» **What needs to be done**
An exact reprint of all the records is the expected answer.

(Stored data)
◇ ◇ ◇ ◇

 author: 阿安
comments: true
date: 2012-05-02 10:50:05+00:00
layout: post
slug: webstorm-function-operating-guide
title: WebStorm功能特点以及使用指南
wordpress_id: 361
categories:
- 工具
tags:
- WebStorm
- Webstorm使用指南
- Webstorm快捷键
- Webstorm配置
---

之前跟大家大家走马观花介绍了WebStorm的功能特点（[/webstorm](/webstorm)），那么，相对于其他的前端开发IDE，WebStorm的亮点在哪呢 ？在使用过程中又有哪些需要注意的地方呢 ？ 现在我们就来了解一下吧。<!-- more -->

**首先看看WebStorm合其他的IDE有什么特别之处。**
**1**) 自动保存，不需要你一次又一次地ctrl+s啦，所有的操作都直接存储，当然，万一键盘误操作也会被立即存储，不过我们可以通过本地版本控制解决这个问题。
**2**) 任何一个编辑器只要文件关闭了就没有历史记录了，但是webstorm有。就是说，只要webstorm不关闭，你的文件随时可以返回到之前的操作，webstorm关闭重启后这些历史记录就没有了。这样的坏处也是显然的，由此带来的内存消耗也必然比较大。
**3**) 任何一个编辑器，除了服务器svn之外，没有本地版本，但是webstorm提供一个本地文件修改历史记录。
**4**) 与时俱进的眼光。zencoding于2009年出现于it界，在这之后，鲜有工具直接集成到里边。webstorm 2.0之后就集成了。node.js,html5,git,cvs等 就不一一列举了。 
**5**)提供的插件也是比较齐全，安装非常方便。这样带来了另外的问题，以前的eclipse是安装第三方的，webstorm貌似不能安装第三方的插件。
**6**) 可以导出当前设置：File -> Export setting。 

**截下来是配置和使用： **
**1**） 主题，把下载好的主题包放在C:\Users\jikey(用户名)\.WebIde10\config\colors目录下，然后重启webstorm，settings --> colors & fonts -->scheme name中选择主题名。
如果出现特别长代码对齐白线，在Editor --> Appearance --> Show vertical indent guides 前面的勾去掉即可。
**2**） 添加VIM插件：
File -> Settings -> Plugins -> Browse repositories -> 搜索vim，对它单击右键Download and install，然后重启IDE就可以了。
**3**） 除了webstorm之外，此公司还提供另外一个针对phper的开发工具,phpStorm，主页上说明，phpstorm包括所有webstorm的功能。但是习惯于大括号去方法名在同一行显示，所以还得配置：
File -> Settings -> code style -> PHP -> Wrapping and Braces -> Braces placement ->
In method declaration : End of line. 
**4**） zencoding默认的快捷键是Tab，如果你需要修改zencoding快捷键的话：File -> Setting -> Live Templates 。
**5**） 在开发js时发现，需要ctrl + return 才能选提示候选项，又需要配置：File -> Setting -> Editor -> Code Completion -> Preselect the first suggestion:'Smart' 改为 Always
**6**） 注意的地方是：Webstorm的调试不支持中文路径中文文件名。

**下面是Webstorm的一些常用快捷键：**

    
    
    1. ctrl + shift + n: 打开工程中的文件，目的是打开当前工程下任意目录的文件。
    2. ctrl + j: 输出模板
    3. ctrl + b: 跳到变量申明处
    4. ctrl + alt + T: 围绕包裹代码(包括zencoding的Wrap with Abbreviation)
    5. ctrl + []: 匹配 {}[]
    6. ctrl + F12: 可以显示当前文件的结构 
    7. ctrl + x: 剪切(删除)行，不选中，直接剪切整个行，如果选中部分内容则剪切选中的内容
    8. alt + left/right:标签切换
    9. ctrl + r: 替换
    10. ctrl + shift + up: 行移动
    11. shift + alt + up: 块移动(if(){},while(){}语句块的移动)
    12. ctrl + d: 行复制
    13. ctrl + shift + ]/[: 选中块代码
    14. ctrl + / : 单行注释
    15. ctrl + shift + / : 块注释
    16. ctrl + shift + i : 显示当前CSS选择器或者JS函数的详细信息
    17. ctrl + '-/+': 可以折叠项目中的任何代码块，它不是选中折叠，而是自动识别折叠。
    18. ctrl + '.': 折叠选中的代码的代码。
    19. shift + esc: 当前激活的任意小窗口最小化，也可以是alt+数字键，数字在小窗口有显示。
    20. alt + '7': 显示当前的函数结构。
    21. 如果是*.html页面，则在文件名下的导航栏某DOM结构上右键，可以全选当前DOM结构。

◇ ◇ ◇ ◇

» **Reply**
 author: 阿安
comments: true
date: 2012-05-02 10:50:05+00:00
layout: post
slug: webstorm-function-operating-guide
title: WebStorm功能特点以及使用指南
wordpress_id: 361
categories:
- 工具
tags:
- WebStorm
- Webstorm使用指南
- Webstorm快捷键
- Webstorm配置
---

之前跟大家大家走马观花介绍了WebStorm的功能特点（[/webstorm](/webstorm)），那么，相对于其他的前端开发IDE，WebStorm的亮点在哪呢 ？在使用过程中又有哪些需要注意的地方呢 ？ 现在我们就来了解一下吧。<!-- more -->

**首先看看WebStorm合其他的IDE有什么特别之处。**
**1**) 自动保存，不需要你一次又一次地ctrl+s啦，所有的操作都直接存储，当然，万一键盘误操作也会被立即存储，不过我们可以通过本地版本控制解决这个问题。
**2**) 任何一个编辑器只要文件关闭了就没有历史记录了，但是webstorm有。就是说，只要webstorm不关闭，你的文件随时可以返回到之前的操作，webstorm关闭重启后这些历史记录就没有了。这样的坏处也是显然的，由此带来的内存消耗也必然比较大。
**3**) 任何一个编辑器，除了服务器svn之外，没有本地版本，但是webstorm提供一个本地文件修改历史记录。
**4**) 与时俱进的眼光。zencoding于2009年出现于it界，在这之后，鲜有工具直接集成到里边。webstorm 2.0之后就集成了。node.js,html5,git,cvs等 就不一一列举了。 
**5**)提供的插件也是比较齐全，安装非常方便。这样带来了另外的问题，以前的eclipse是安装第三方的，webstorm貌似不能安装第三方的插件。
**6**) 可以导出当前设置：File -> Export setting。 

**截下来是配置和使用： **
**1**） 主题，把下载好的主题包放在C:\Users\jikey(用户名)\.WebIde10\config\colors目录下，然后重启webstorm，settings --> colors & fonts -->scheme name中选择主题名。
如果出现特别长代码对齐白线，在Editor --> Appearance --> Show vertical indent guides 前面的勾去掉即可。
**2**） 添加VIM插件：
File -> Settings -> Plugins -> Browse repositories -> 搜索vim，对它单击右键Download and install，然后重启IDE就可以了。
**3**） 除了webstorm之外，此公司还提供另外一个针对phper的开发工具,phpStorm，主页上说明，phpstorm包括所有webstorm的功能。但是习惯于大括号去方法名在同一行显示，所以还得配置：
File -> Settings -> code style -> PHP -> Wrapping and Braces -> Braces placement ->
In method declaration : End of line. 
**4**） zencoding默认的快捷键是Tab，如果你需要修改zencoding快捷键的话：File -> Setting -> Live Templates 。
**5**） 在开发js时发现，需要ctrl + return 才能选提示候选项，又需要配置：File -> Setting -> Editor -> Code Completion -> Preselect the first suggestion:'Smart' 改为 Always
**6**） 注意的地方是：Webstorm的调试不支持中文路径中文文件名。

**下面是Webstorm的一些常用快捷键：**

    
    
    1. ctrl + shift + n: 打开工程中的文件，目的是打开当前工程下任意目录的文件。
    2. ctrl + j: 输出模板
    3. ctrl + b: 跳到变量申明处
    4. ctrl + alt + T: 围绕包裹代码(包括zencoding的Wrap with Abbreviation)
    5. ctrl + []: 匹配 {}[]
    6. ctrl + F12: 可以显示当前文件的结构 
    7. ctrl + x: 剪切(删除)行，不选中，直接剪切整个行，如果选中部分内容则剪切选中的内容
    8. alt + left/right:标签切换
    9. ctrl + r: 替换
    10. ctrl + shift + up: 行移动
    11. shift + alt + up: 块移动(if(){},while(){}语句块的移动)
    12. ctrl + d: 行复制
    13. ctrl + shift + ]/[: 选中块代码
    14. ctrl + / : 单行注释
    15. ctrl + shift + / : 块注释
    16. ctrl + shift + i : 显示当前CSS选择器或者JS函数的详细信息
    17. ctrl + '-/+': 可以折叠项目中的任何代码块，它不是选中折叠，而是自动识别折叠。
    18. ctrl + '.': 折叠选中的代码的代码。
    19. shift + esc: 当前激活的任意小窗口最小化，也可以是alt+数字键，数字在小窗口有显示。
    20. alt + '7': 显示当前的函数结构。
    21. 如果是*.html页面，则在文件名下的导航栏某DOM结构上右键，可以全选当前DOM结构。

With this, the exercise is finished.